Lloyd McKenzie (Mar 08 2022 at 19:18):
In patterns, yes. In this 'tighter' situation, I think the only constraint is from 0..x to 0..0. I'm not aware of a x..* going to x..1
Josh Mandel (Mar 08 2022 at 19:20):
Okay, thanks -- if that can be formalized it prevents a whole class of instance incompatibility with interfaces.
Gino Canessa (Mar 16 2022 at 20:40):
Apologies for the novel, but I wanted to spend some time exploring with concrete outputs... so I did =). I created a gist that has a C# file (.Net 6) and the matching output. I used C# because I like the tooling - I tried to make examples that port well into TypeScript, Java, and C++. I think they also port well to Swift and Objective-C, but am a bit rusty. I also tried to make each style as 'good' as possible over several iterations. I kept the 'best' I could with 'interface in inheritance' but kept two versions of external definitions because it highlights a definitional problem.
Disclaimers/Assumptions/Context:
- I attempted to give each model 'best effort', but know that I am biased on the topic.
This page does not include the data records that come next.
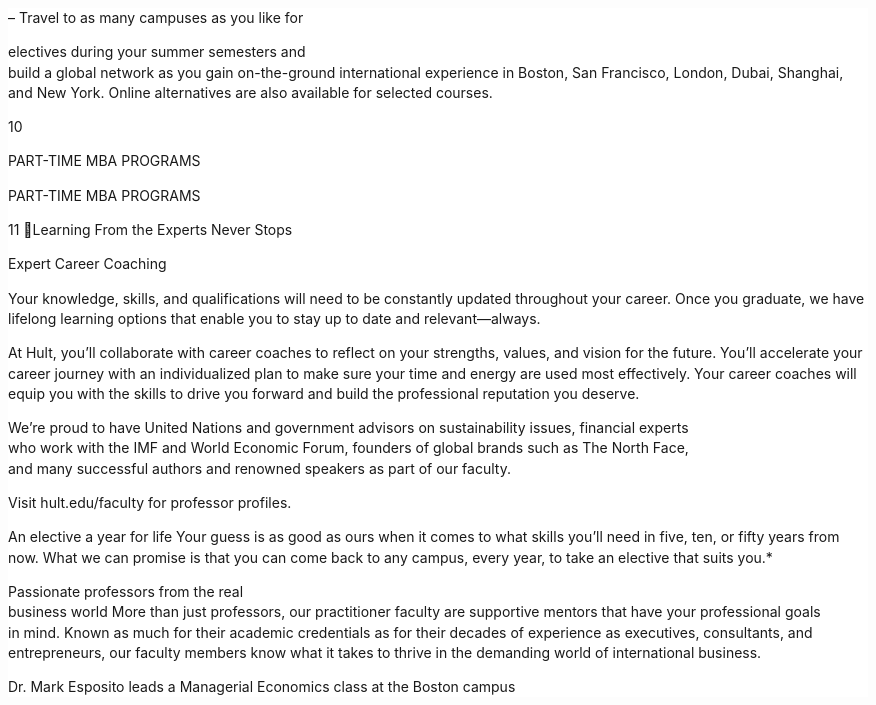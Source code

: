 –   Travel to as many campuses as you like for 

electives during your summer semesters and  
build a global network as you gain on-the-ground 
international experience in Boston, San Francisco, 
London, Dubai, Shanghai, and New York. Online 
alternatives are also available for selected courses.

10

PART-TIME MBA PROGRAMS

PART-TIME MBA PROGRAMS

11
Learning From the Experts 
Never Stops

Expert Career Coaching

Your knowledge, skills, and qualifications will need to be 
constantly updated throughout your career. Once you graduate, 
we have lifelong learning options that enable you to stay up to 
date and relevant—always. 

At Hult, you’ll collaborate with career coaches to reflect on your strengths, 
values, and vision for the future. You’ll accelerate your career journey with 
an individualized plan to make sure your time and energy are used most 
effectively. Your career coaches will equip you with the skills to drive you 
forward and build the professional reputation you deserve.

We’re proud to have United Nations and government 
advisors on sustainability issues, financial experts  
who work with the IMF and World Economic Forum, 
founders of global brands such as The North Face,  
and many successful authors and renowned speakers 
as part of our faculty.

Visit hult.edu/faculty for professor profiles.

An elective a year for life
Your guess is as good as ours when it comes to what 
skills you’ll need in five, ten, or fifty years from now. 
What we can promise is that you can come back to any 
campus, every year, to take an elective that suits you.*

Passionate professors from the real  
business world 
More than just professors, our practitioner faculty are 
supportive mentors that have your professional goals  
in mind. Known as much for their academic credentials 
as for their decades of experience as executives, 
consultants, and entrepreneurs, our faculty members 
know what it takes to thrive in the demanding world of 
international business. 

Dr. Mark Esposito leads a Managerial Economics 
class at the Boston campus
I posted all the source so that someone else can jump in with a better approach.
- Coding each 'style' (in or out of inheritance tree) I used what would be the natural language constructs for doing so. I made sure to keep to single inheritance in the class hierarchy, and used language interfaces for external interface definitions.
- I am using C#, with a focus on strongly-typed languages.
- I am using classes that differentiate scalar value types from array value types.
- I defined very simplistic models to illustrate points. I used three 'elements' from a root 'metadata':
Url
is 0..1 in metadata and questionnaireAuthor
is 0..* in metadata, prohibited in questionnaireProblematic
is 0..* in metadata, 0..1 in questionnaire (this is defined valid, so I wanted to include it)
- I went through some basic operations of creating objects and getting or setting elements. In order to show the differences in where they throw exceptions, I only put try blocks around things that throw in the example.
- Thoughts are based the experience of tinkering with this, etc.
So, my attempt at collecting thoughts...
-- 'Profiling' in resource definitions:
- What is the JSON serialization for the
Questionnaire.problematic
element? It needs to either be an array or a value, and I have no idea which is 'more correct'- If it should be an array, we cannot discover that from the snapshot today - we need to either add more information or we need to parse the interface and apply the logic ourselves.
- If it should be a scalar, developers will need to discern between scalar types and array types in an odd way.
- Either way, if we keep this feature we lose some of the 'magic' of FHIR in how easy it is to 'just use'.
- edit: note this can be seen in the
...Strict
vs. the...Strict2
models - I did not do it twice in the 'in tree' model since it ends up so similar and this one was less code.
-- Interfaces in the class hierarchy:
- I could not figure out a way to have the language enforce not having the Author property on Questionnaire when casted as a parent Metadata object. The language does not have the ability to prevent setting a value on a parent casted as that type.
- This is consistent with OO in general - a descendent class cannot influence ancestors.
- This results in the ability to generate Questionnaire objects with Authors.
- It can be caught by the parent class, but requires some serious and painful inversion.
- It can be caught with a custom serializer, but adds a lot of overhead (edit: and relies on developers only using the provided serializers/parsers).
-- General thoughts
- Both models cause: runtime errors, invalid data, or implicitly 'swallowed' data - this must be handled at the application layer regardless of which structure is used (though it is more or less obvious depending on the route taken).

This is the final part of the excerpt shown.